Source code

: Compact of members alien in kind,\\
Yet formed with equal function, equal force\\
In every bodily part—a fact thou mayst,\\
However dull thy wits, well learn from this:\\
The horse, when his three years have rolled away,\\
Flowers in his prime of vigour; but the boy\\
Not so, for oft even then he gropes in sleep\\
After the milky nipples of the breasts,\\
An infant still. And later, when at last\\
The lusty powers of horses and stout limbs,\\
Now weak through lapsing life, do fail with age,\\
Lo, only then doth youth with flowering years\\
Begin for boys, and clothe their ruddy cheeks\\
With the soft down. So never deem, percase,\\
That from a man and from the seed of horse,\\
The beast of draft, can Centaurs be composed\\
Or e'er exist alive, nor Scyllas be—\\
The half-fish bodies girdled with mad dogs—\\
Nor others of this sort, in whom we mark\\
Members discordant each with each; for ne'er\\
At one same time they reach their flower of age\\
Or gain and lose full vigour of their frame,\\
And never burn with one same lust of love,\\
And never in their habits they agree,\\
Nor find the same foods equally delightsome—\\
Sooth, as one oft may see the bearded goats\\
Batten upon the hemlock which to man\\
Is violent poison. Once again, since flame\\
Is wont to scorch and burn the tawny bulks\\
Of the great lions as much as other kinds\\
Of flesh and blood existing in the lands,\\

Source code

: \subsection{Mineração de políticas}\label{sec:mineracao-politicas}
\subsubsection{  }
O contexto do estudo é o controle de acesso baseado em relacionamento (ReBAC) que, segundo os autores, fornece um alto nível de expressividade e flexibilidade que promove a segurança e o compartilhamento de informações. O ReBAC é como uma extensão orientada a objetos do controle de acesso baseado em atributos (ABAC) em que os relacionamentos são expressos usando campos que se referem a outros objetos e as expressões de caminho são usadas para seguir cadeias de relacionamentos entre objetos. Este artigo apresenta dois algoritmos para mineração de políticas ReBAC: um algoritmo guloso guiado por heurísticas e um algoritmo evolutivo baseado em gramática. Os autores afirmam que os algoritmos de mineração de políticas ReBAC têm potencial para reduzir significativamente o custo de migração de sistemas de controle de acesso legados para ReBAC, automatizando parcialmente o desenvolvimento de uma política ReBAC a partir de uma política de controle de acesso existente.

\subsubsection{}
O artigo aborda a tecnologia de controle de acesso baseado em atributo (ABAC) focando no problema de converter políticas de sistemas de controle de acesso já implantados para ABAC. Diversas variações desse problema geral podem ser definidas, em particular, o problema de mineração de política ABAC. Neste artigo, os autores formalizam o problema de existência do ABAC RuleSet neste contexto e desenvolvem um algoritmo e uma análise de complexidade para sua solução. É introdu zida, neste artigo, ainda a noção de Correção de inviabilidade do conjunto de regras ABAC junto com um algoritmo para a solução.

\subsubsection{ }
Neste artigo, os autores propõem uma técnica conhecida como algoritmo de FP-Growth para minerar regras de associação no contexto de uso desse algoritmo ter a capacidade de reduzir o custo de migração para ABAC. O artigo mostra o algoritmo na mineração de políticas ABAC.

□ □ □ □ □

■ **Task requirements**
Repeat each record word for word. Do not leave any out.

■ **Output below**
Source code

: Compact of members alien in kind,\\
Yet formed with equal function, equal force\\
In every bodily part—a fact thou mayst,\\
However dull thy wits, well learn from this:\\
The horse, when his three years have rolled away,\\
Flowers in his prime of vigour; but the boy\\
Not so, for oft even then he gropes in sleep\\
After the milky nipples of the breasts,\\
An infant still. And later, when at last\\
The lusty powers of horses and stout limbs,\\
Now weak through lapsing life, do fail with age,\\
Lo, only then doth youth with flowering years\\
Begin for boys, and clothe their ruddy cheeks\\
With the soft down. So never deem, percase,\\
That from a man and from the seed of horse,\\
The beast of draft, can Centaurs be composed\\
Or e'er exist alive, nor Scyllas be—\\
The half-fish bodies girdled with mad dogs—\\
Nor others of this sort, in whom we mark\\
Members discordant each with each; for ne'er\\
At one same time they reach their flower of age\\
Or gain and lose full vigour of their frame,\\
And never burn with one same lust of love,\\
And never in their habits they agree,\\
Nor find the same foods equally delightsome—\\
Sooth, as one oft may see the bearded goats\\
Batten upon the hemlock which to man\\
Is violent poison. Once again, since flame\\
Is wont to scorch and burn the tawny bulks\\
Of the great lions as much as other kinds\\
Of flesh and blood existing in the lands,\\

Source code

: \subsection{Mineração de políticas}\label{sec:mineracao-politicas}
\subsubsection{  }
O contexto do estudo é o controle de acesso baseado em relacionamento (ReBAC) que, segundo os autores, fornece um alto nível de expressividade e flexibilidade que promove a segurança e o compartilhamento de informações. O ReBAC é como uma extensão orientada a objetos do controle de acesso baseado em atributos (ABAC) em que os relacionamentos são expressos usando campos que se referem a outros objetos e as expressões de caminho são usadas para seguir cadeias de relacionamentos entre objetos. Este artigo apresenta dois algoritmos para mineração de políticas ReBAC: um algoritmo guloso guiado por heurísticas e um algoritmo evolutivo baseado em gramática. Os autores afirmam que os algoritmos de mineração de políticas ReBAC têm potencial para reduzir significativamente o custo de migração de sistemas de controle de acesso legados para ReBAC, automatizando parcialmente o desenvolvimento de uma política ReBAC a partir de uma política de controle de acesso existente.

\subsubsection{}
O artigo aborda a tecnologia de controle de acesso baseado em atributo (ABAC) focando no problema de converter políticas de sistemas de controle de acesso já implantados para ABAC. Diversas variações desse problema geral podem ser definidas, em particular, o problema de mineração de política ABAC. Neste artigo, os autores formalizam o problema de existência do ABAC RuleSet neste contexto e desenvolvem um algoritmo e uma análise de complexidade para sua solução. É introdu zida, neste artigo, ainda a noção de Correção de inviabilidade do conjunto de regras ABAC junto com um algoritmo para a solução.

\subsubsection{ }
Neste artigo, os autores propõem uma técnica conhecida como algoritmo de FP-Growth para minerar regras de associação no contexto de uso desse algoritmo ter a capacidade de reduzir o custo de migração para ABAC. O artigo mostra o algoritmo na mineração de políticas ABAC.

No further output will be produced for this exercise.